O interesse público constitucionalmente consagrado no art. 266.o CRP e explanado no art 4o CPA, é indissociável de qualquer atividade administrativa, independentemente de as mesmas serem levadas a cabo através de formas jurídico-privadas. Será este que, diretamente ou indiretamente, orienta a capacidade jurídica das empresas públicas (princípio da especialidade) e a competência dos respetivos órgãos. Assim, a consequência lógica é que o interesse público referido pela CRP também constituirá motivo determinante da atuação das empresas públicas, sob pena de desvio de poder. No âmbito da atuação de uma empresa pública, a aplicação do princípio da imparcialidade tem especial relevância, pretende-se evitar qualquer tipo de favorecimento ou desfavorecimento injustificado de qualquer possível co-contratante, no sentido da não existência de posições de proximidade não fundamentadas entre intervenientes. O princípio da transparência no que diz respeito à formação da sua atuação, traduz-se, em síntese, que toda a Administração Pública deve fundamentar os seus atos, garantir a cabal audiência dos particulares interessados e não lhes ocultar informação, quer sobre o andamento dos processos em que sejam diretamente interessados, quer sobre as resoluções definitivas que sobre eles forem tomada.

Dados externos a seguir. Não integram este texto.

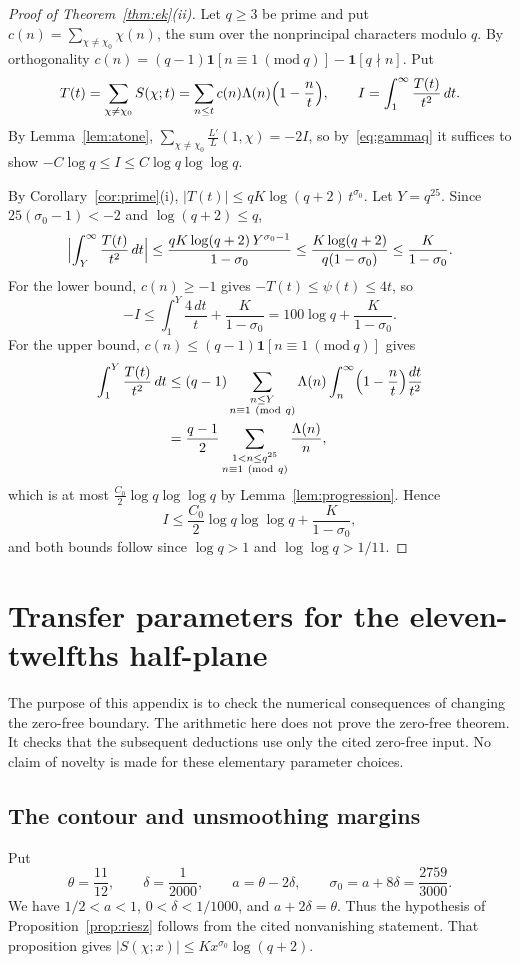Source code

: \documentclass[screen,reqno]{aomart}
\numberwithin{equation}{section}
\theoremstyle{definition}
\begin{document}
\begin{proof}[Proof of Theorem~\ref{thm:ek}(ii)]
Let $q\ge3$ be prime and put $c(n)=\sum_{\chi\ne\chi_0}\chi(n)$, the sum over the nonprincipal
characters modulo $q$. By orthogonality $c(n)=(q-1)\mathbf 1[n\equiv1\ (\mathrm{mod}\ q)]
-\mathbf 1[q\nmid n]$. Put
\[
  T(t)=\sum_{\chi\ne\chi_0}S(\chi;t)=\sum_{n\le t}c(n)\Lambda(n)\Bigl(1-\frac nt\Bigr),\qquad
  I=\int_1^\infty\frac{T(t)}{t^2}\,dt.
\]
By Lemma~\ref{lem:atone}, $\sum_{\chi\ne\chi_0}\frac{L'}{L}(1,\chi)=-2I$, so by~\eqref{eq:gammaq}
it suffices to show $-C\log q\le I\le C\log q\log\log q$.

By Corollary~\ref{cor:prime}(i), $|T(t)|\le qK\log(q+2)\,t^{\sigma_0}$. Let $Y=q^{25}$. Since
$25(\sigma_0-1)<-2$ and $\log(q+2)\le q$,
\[
  \Bigl|\int_Y^\infty\frac{T(t)}{t^2}\,dt\Bigr|\le\frac{qK\log(q+2)\,Y^{\sigma_0-1}}{1-\sigma_0}
  \le\frac{K\log(q+2)}{q(1-\sigma_0)}\le\frac K{1-\sigma_0}.
\]
For the lower bound, $c(n)\ge-1$ gives $-T(t)\le\psi(t)\le4t$, so
\[
  -I\le\int_1^Y\frac{4\,dt}t+\frac K{1-\sigma_0}=100\log q+\frac K{1-\sigma_0}.
\]
For the upper bound, $c(n)\le(q-1)\mathbf 1[n\equiv1\ (\mathrm{mod}\ q)]$ gives
\begin{align*}
  \int_1^Y\frac{T(t)}{t^2}\,dt&\le(q-1)\sum_{\substack{n\le Y\\n\equiv1\ (\mathrm{mod}\ q)}}
  \Lambda(n)\int_n^\infty\Bigl(1-\frac nt\Bigr)\frac{dt}{t^2}\\
  &=\frac{q-1}2\sum_{\substack{1<n\le q^{25}\\n\equiv1\ (\mathrm{mod}\ q)}}\frac{\Lambda(n)}n,
\end{align*}
which is at most $\frac{C_0}2\log q\log\log q$ by Lemma~\ref{lem:progression}. Hence
\[
  I\le\frac{C_0}2\log q\log\log q+\frac K{1-\sigma_0},
\]
and both bounds follow since $\log q>1$ and $\log\log q>1/11$.
\end{proof}

\appendix
\section{Transfer parameters for the eleven-twelfths half-plane}
\label{app:parameters}

The purpose of this appendix is to check the numerical consequences of
changing the zero-free boundary. The arithmetic here does not prove the
zero-free theorem. It checks that the subsequent deductions use only the
cited zero-free input. No claim of novelty is made for these
elementary parameter choices.

\subsection{The contour and unsmoothing margins}
Put
\[
 \theta=\frac{11}{12},\qquad \delta=\frac1{2000},\qquad
 a=\theta-2\delta,\qquad
 \sigma_0=a+8\delta=\frac{2759}{3000}.
\]
We have $1/2<a<1$, $0<\delta<1/1000$, and $a+2\delta=\theta$.
Thus the hypothesis of Proposition~\ref{prop:riesz} follows from the
cited nonvanishing statement. That proposition gives
$|S(\chi;x)|\le Kx^{\sigma_0}\log(q+2)$.
\end{document}
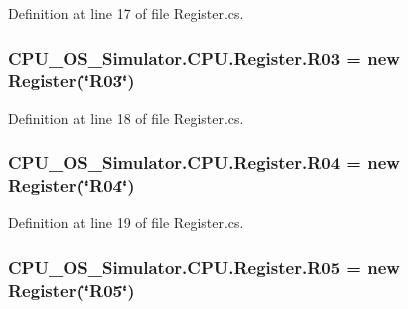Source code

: Definition at line 17 of file Register.\+cs.

\hypertarget{class_c_p_u___o_s___simulator_1_1_c_p_u_1_1_register_a442530be904ccb54d0224eb441bccb27}{}
\subsubsection[{R03}]{ C\+P\+U\+\_\+\+O\+S\+\_\+\+Simulator.\+C\+P\+U.\+Register.\+R03 = new {\bf Register}(\char`\"{}R03\char`\"{})\hspace{0.3cm}{\ttfamily [static]}}\label{class_c_p_u___o_s___simulator_1_1_c_p_u_1_1_register_a442530be904ccb54d0224eb441bccb27}


Definition at line 18 of file Register.\+cs.

\hypertarget{class_c_p_u___o_s___simulator_1_1_c_p_u_1_1_register_aa86ab37f2ba652b534b8a6d4d338603e}{}
\subsubsection[{R04}]{ C\+P\+U\+\_\+\+O\+S\+\_\+\+Simulator.\+C\+P\+U.\+Register.\+R04 = new {\bf Register}(\char`\"{}R04\char`\"{})\hspace{0.3cm}{\ttfamily [static]}}\label{class_c_p_u___o_s___simulator_1_1_c_p_u_1_1_register_aa86ab37f2ba652b534b8a6d4d338603e}


Definition at line 19 of file Register.\+cs.

\hypertarget{class_c_p_u___o_s___simulator_1_1_c_p_u_1_1_register_a68c78defdae216e7110a284464e1ec64}{}
\subsubsection[{R05}]{ C\+P\+U\+\_\+\+O\+S\+\_\+\+Simulator.\+C\+P\+U.\+Register.\+R05 = new {\bf Register}(\char`\"{}R05\char`\"{})\hspace{0.3cm}{\ttfamily [static]}}\label{class_c_p_u___o_s___simulator_1_1_c_p_u_1_1_register_a68c78defdae216e7110a284464e1ec64}


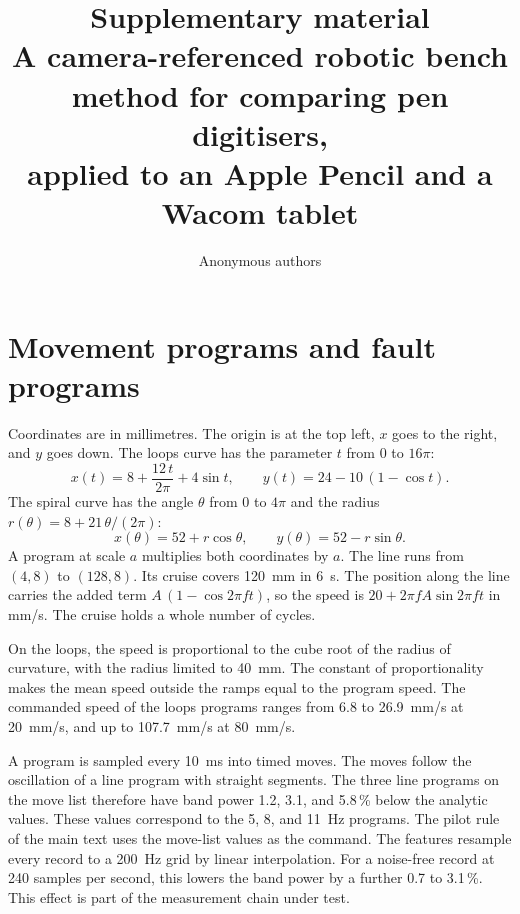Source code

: \documentclass[11pt,a4paper]{article}
\title{Supplementary material\\
\large A camera-referenced robotic bench method for comparing pen digitisers,\\ applied to an Apple Pencil and a Wacom tablet}
\author{Anonymous authors}
\date{}
\begin{document}
\maketitle

\section{Movement programs and fault programs}
\label{sec:s-programs}
Coordinates are in millimetres.
The origin is at the top left, $x$ goes to the right, and $y$ goes down.
The loops curve has the parameter $t$ from 0 to $16\pi$:
\begin{equation}
x(t)=8+\frac{12\,t}{2\pi}+4\sin t,\qquad y(t)=24-10\,(1-\cos t).
\end{equation}
The spiral curve has the angle $\theta$ from 0 to $4\pi$ and the radius $r(\theta)=8+21\,\theta/(2\pi)$:
\begin{equation}
x(\theta)=52+r\cos\theta,\qquad y(\theta)=52-r\sin\theta.
\end{equation}
A program at scale $a$ multiplies both coordinates by $a$.
The line runs from $(4,8)$ to $(128,8)$.
Its cruise covers 120~mm in 6~s.
The position along the line carries the added term $A\,(1-\cos 2\pi f t)$, so the speed is $20+2\pi f A\sin 2\pi f t$ in mm/s.
The cruise holds a whole number of cycles.

On the loops, the speed is proportional to the cube root of the radius of curvature, with the radius limited to 40~mm.
The constant of proportionality makes the mean speed outside the ramps equal to the program speed.
The commanded speed of the loops programs ranges from 6.8 to 26.9~mm/s at 20~mm/s, and up to 107.7~mm/s at 80~mm/s.

A program is sampled every 10~ms into timed moves.
The moves follow the oscillation of a line program with straight segments.
The three line programs on the move list therefore have band power 1.2, 3.1, and 5.8\,\% below the analytic values.
These values correspond to the 5, 8, and 11~Hz programs.
The pilot rule of the main text uses the move-list values as the command.
The features resample every record to a 200~Hz grid by linear interpolation.
For a noise-free record at 240 samples per second, this lowers the band power by a further 0.7 to 3.1\,\%.
This effect is part of the measurement chain under test.
\end{document}
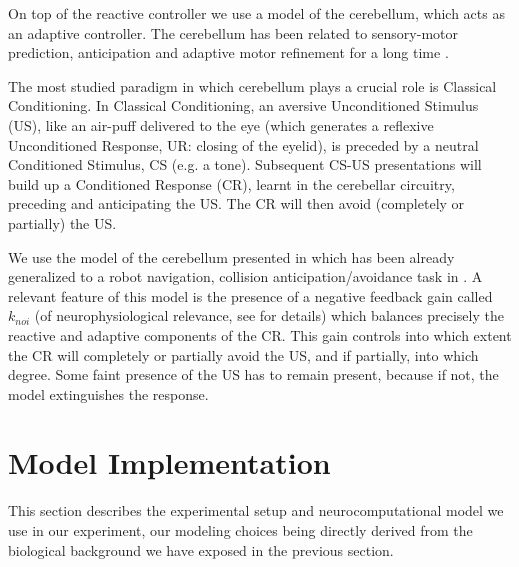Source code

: \documentclass[letterpaper, 10 pt, conference]{ieeeconf}  %
\begin{document}
On top of the reactive controller we use a model of the cerebellum, which acts as an adaptive controller. The cerebellum has been related to sensory-motor prediction, anticipation and adaptive motor refinement for a long time \cite{houk2003}.

The most studied paradigm in which cerebellum plays a crucial role is Classical Conditioning. In Classical Conditioning, an aversive Unconditioned Stimulus (US), like an air-puff delivered to the eye (which generates a reflexive Unconditioned Response, UR: closing of the eyelid), is preceded by a neutral Conditioned Stimulus, CS (e.g. a tone). Subsequent CS-US presentations will build up a Conditioned Response (CR), learnt in the cerebellar circuitry, preceding and anticipating the US. The CR will then avoid (completely or partially) the US.

We use the model of the cerebellum presented in \cite{herreros2013nucleo} which has been already generalized to a robot navigation, collision anticipation/avoidance task in \cite{herreros2013speed}. A relevant feature of this model is the presence of a negative feedback gain called $k_{noi}$ (of neurophysiological relevance, see \cite{herreros2013nucleo} for details) which balances precisely the reactive and adaptive components of the CR. This gain controls into which extent the CR will completely or partially avoid the US, and if partially, into which degree. Some faint presence of the US has to remain present, because if not, the model extinguishes the response.

\section{Model Implementation}
\label{sec:model}

This section describes the experimental setup and neurocomputational model we use in our experiment, our modeling choices being directly derived from the biological background we have exposed in the previous section. 
\end{document}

Uma das grandes questões suscitadas em torno das empresas públicas é se estas visam o lucro, visto que o seu objetivo é, prima facie, o bem-estar social, como resulta dos termos supramencionados. Sem embargo do até agora exposto, consideramos que as empresas públicas devem ser organizadas de modo a terem um fim lucrativo, sob pena de incorrer em uma utilização dos dinheiros públicos com uma difícil justificação económica. O lucro desempenha, assim, um papel central, pois permite alimentar toda a atividade por esta desenvolvida, afastando a necessidade de recorrer ao “bolso” dos contribuintes para esse efeito, e canalizar os excedentes obtidos, para outros setores e domínios da sociedade. Independentemente do lucro não configurar o principal desígnio por esta prosseguido, a rentabilidade das empresas tem lhes dado uma enorme capacidade de autofinanciamento, pela cobertura dos custos de produção, e consequentemente melhores condições, para que esta reforce e progrida com o resultado da sua própria exploração. A obtenção do lucro constitui uma fonte de receita que pode servir para aliviar e suprir fontes de despesa do Estado, e assume um bom indicador financeiro, apto a atrair investimentos para aquele determinado setor, estimulando e dinamizando a economia.

FRAGILIDADES

• Ausência de Incentivos de Desempenho - Não impede o sucesso.

• Pressões Políticas Internas (Os órgãos de gestão variam e vários interesses pessoais

podem colidir no acesso aos cargos, ou, noutra perspetiva, podem existir pressões internas de modo a que certos fins pessoais sejam prosseguidos.) Respondido facilmente com um órgão fiscalizador eficaz.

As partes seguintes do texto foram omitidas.